Le problème : un métier dangereux à résoudre
Le lavage de vitres en hauteur est l’un des métiers les plus exigeants du secteur de l’entretien de bâtiments. Les travailleurs opèrent à plusieurs dizaines de mètres du sol, exposés aux intémpéries, avec un équipement lourd et des contraintes sévères en matière de santé et sécurité au travail.
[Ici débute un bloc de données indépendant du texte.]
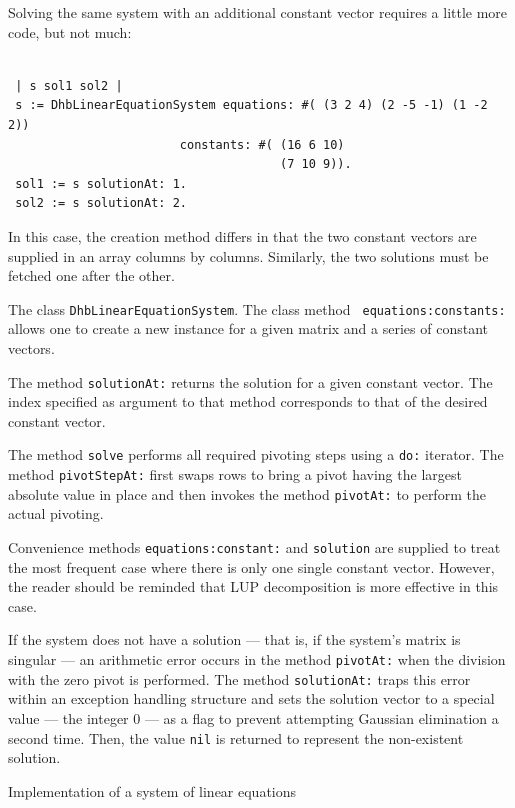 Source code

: \documentclass[twoside]{book}
\begin{document}
Solving the same system with an additional constant vector
requires a little more code, but not much:
\begin{codeExample}
\begin{verbatim}

 | s sol1 sol2 |
 s := DhbLinearEquationSystem equations: #( (3 2 4) (2 -5 -1) (1 -2 2))
                        constants: #( (16 6 10)
                                      (7 10 9)).
 sol1 := s solutionAt: 1.
 sol2 := s solutionAt: 2.
\end{verbatim}
\end{codeExample}
In this case, the creation method differs in that the two constant
vectors are supplied in an array columns by columns. Similarly,
the two solutions must be fetched one after the other.

The class {\tt DhbLinearEquationSystem}. The class method {\tt
equations:constants:} allows one to create a new instance for a given
matrix and a series of constant vectors.

The method {\tt solutionAt:} returns the solution for a given
constant vector. The index specified as argument to that method
corresponds to that of the desired constant vector.


The method {\tt solve} performs all required pivoting steps using
a {\tt do:} iterator. The method {\tt pivotStepAt:} first swaps
rows to bring a pivot having the largest absolute value in place
and then invokes the method {\tt pivotAt:} to perform the actual
pivoting.

Convenience methods {\tt equations:constant:} and {\tt solution}
are supplied to treat the most frequent case where there is only
one single constant vector. However, the reader should be reminded
that LUP decomposition is more effective in this case.

If the system does not have a solution --- that is, if the
system's matrix is singular --- an arithmetic error occurs in the
method {\tt pivotAt:} when the division with the zero pivot is
performed. The method {\tt solutionAt:} traps this error within an
exception handling structure and sets the solution vector to a
special value --- the integer 0 --- as a flag to prevent
attempting Gaussian elimination a second time. Then, the value
{\tt nil} is returned to represent the non-existent solution.

\begin{listing} Implementation of a system of linear equations
\label{ls:lineqs}

\end{listing}
\end{document}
On peut s’imaginer que le recrutement dans ce type de métier est difficile par ailleurs.
Pour les propriétaires d’immeubles et les entreprises de lavage, cela se traduit par :
des coûts opérationnels élevés liés à la main-d’œuvre spécialisée,
une fréquence de nettoyage limitée par les contraintes humaines,
un risque d’accident constant, malgré les équipements de protection,
et une dépendance à une main-d’œuvre de plus en plus rare.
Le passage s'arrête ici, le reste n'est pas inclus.